In order to assist you with the information gathering process, we have provided a list of frequently asked questions about bankruptcy. If you are interested in obtaining more information, we encourage you to contact an Idaho bankruptcy attorney from our firm directly to schedule your free case evaluation.

  • What is bankruptcy?
    Bankruptcy is a legal action that individuals, as well as businesses, can use as a means for obtaining much needed debt relief and a financial fresh start. There are numerous reasons why someone may choose to file bankruptcy, including job loss and illness, and various Chapters under which consumers can file their bankruptcy.
  • What is a Chapter 7 bankruptcy?
    Chapter 7 bankruptcy is known as the liquidation bankruptcy. A Chapter 7 is an orderly, court-supervised procedure where a trustee takes the debtor's non-exempt assets and reduces them to cash in order to pay off creditors. However, since many Chapter 7 debtors have little to no nonexempt assets (no asset cases), many debtors get to keep everything. With a Chapter 7, qualifying unsecured debts are essentially wiped out or erased completely.
  • What is a Chapter 13 bankruptcy?
    A Chapter 13 bankruptcy is also known as the "wage earners" bankruptcy because it is designed for individuals with a regular source of income. With the Chapter 13, the debtor proposes a plan to repay creditors over a time period of 3 to 5 years.
  • Can I choose between a Chapter 7 and 13?
    The Protection Act of 2008 requires that a "means test" be used to determine whether or not an individual debtor qualifies for relief under a Chapter 7. If the debtor's income exceeds the threshold then the debtor may have no other choice but to file a Chapter 13.
  • Can bankruptcy save my home from foreclosure?
    Chapter 13 is often preferable, especially for homeowners at risk of losing their home to foreclosure. A Chapter 13 allows the debtor to keep a valuable asset such as their home. With a Chapter 13, the debtor generally remains in possession of their property and makes payments to their creditors through a trustee.
  • What is the bankruptcy discharge?
    The bankruptcy discharge releases the debtor from all personal liability for certain types of debts. Once a debt is discharged, the debtor is no longer legally liable or required to pay debts that are discharged. The discharge acts as a permanent order that prohibits creditors from taking any type of collection action on discharged debts.
  • Will all my debts be wiped out?
    No. Generally, only certain unsecured debts are allowed to be discharged. These include credit card debt, medical bills, unsecured loans and others. The types of debts that typically cannot be discharged include student loans, child support and alimony, certain taxes, restitution and debts to government agencies for fines and penalties, among others.
  • Can I file for Chapter 7 a second time?
    Yes you can, but the court will deny a discharge in a second Chapter 7 case if you received a discharge under a Chapter 7 or a Chapter 11 case that was filed within eight years before the second petition was filed. In simple terms, you need to wait eight years before you can file a second Chapter 7 petition.
  • What is the automatic stay?

    When you file a formal bankruptcy petition, the court will issue an automatic stay that halts all collection activities against you. This means that you can be protected from the following while your bankruptcy is pending:

    • Wage garnishments
    • Foreclosure proceedings
    • Repossessions
    • Utility shutoffs
    • Lawsuits
    • Debt collection phone calls

    The automatic stay will not stop criminal proceedings or actions for child support or spousal support. Our firm's attorneys can provide you with more information about the automatic stay and how it applies to your personal situation.

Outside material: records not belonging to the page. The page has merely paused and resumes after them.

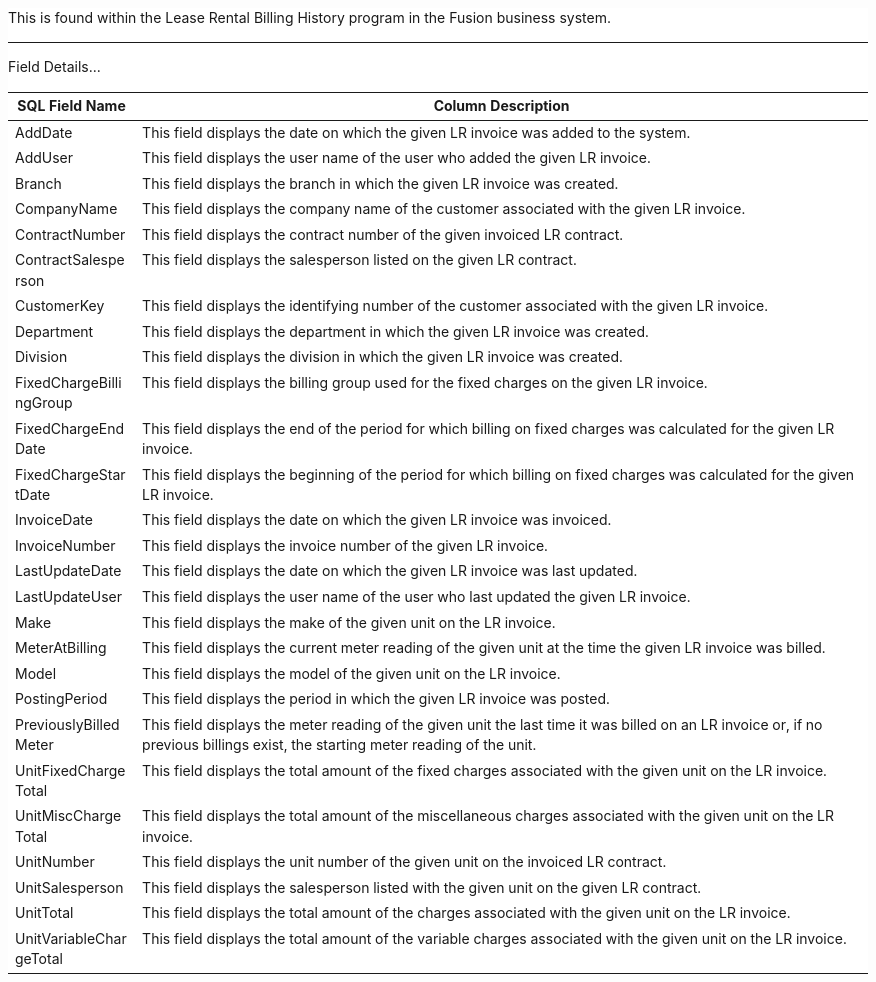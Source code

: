 This is found within the Lease Rental Billing History program in the Fusion
business system.

 
 
 <hr>
Field Details...

| **SQL Field Name**         | **Column Description**                                                                                                                                                          |
|---|---|
| AddDate                    | This field displays the date on which the given LR invoice was added to the system.                                                                                             |
| AddUser                    | This field displays the user name of the user who added the given LR invoice.                                                                                                   |
| Branch                     | This field displays the branch in which the given LR invoice was created.                                                                                                       |
| CompanyName                | This field displays the company name of the customer associated with the given LR invoice.                                                                                      |
| ContractNumber             | This field displays the contract number of the given invoiced LR contract.                                                                                                      |
| ContractSalesperson        | This field displays the salesperson listed on the given LR contract.                                                                                                            |
| CustomerKey                | This field displays the identifying number of the customer associated with the given LR invoice.                                                                                |
| Department                 | This field displays the department in which the given LR invoice was created.                                                                                                   |
| Division                   | This field displays the division in which the given LR invoice was created.                                                                                                     |
| FixedChargeBillingGroup    | This field displays the billing group used for the fixed charges on the given LR invoice.                                                                                       |
| FixedChargeEndDate         | This field displays the end of the period for which billing on fixed charges was calculated for the given LR invoice.                                                           |
| FixedChargeStartDate       | This field displays the beginning of the period for which billing on fixed charges was calculated for the given LR invoice.                                                     |
| InvoiceDate                | This field displays the date on which the given LR invoice was invoiced.                                                                                                        |
| InvoiceNumber              | This field displays the invoice number of the given LR invoice.                                                                                                                 |
| LastUpdateDate             | This field displays the date on which the given LR invoice was last updated.                                                                                                    |
| LastUpdateUser             | This field displays the user name of the user who last updated the given LR invoice.                                                                                            |
| Make                       | This field displays the make of the given unit on the LR invoice.                                                                                                               |
| MeterAtBilling             | This field displays the current meter reading of the given unit at the time the given LR invoice was billed.                                                                    |
| Model                      | This field displays the model of the given unit on the LR invoice.                                                                                                              |
| PostingPeriod              | This field displays the period in which the given LR invoice was posted.                                                                                                        |
| PreviouslyBilledMeter      | This field displays the meter reading of the given unit the last time it was billed on an LR invoice or, if no previous billings exist, the starting meter reading of the unit. |
| UnitFixedChargeTotal       | This field displays the total amount of the fixed charges associated with the given unit on the LR invoice.                                                                     |
| UnitMiscChargeTotal        | This field displays the total amount of the miscellaneous charges associated with the given unit on the LR invoice.                                                             |
| UnitNumber                 | This field displays the unit number of the given unit on the invoiced LR contract.                                                                                              |
| UnitSalesperson            | This field displays the salesperson listed with the given unit on the given LR contract.                                                                                        |
| UnitTotal                  | This field displays the total amount of the charges associated with the given unit on the LR invoice.                                                                           |
| UnitVariableChargeTotal    | This field displays the total amount of the variable charges associated with the given unit on the LR invoice.                                                                  |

  • How will bankruptcy affect my credit?
    While bankruptcy will impact your credit, the effects are not permanent. Generally, a Chapter 7 bankruptcy will remain on your credit for ten years and a Chapter 13 for seven years. After your bankruptcy has been completed you can begin rebuilding your credit using responsible financial behaviors and planning. In many cases, consumers find that they can rebuild their credit significantly and maintain credit scores much higher than they had before their bankruptcy.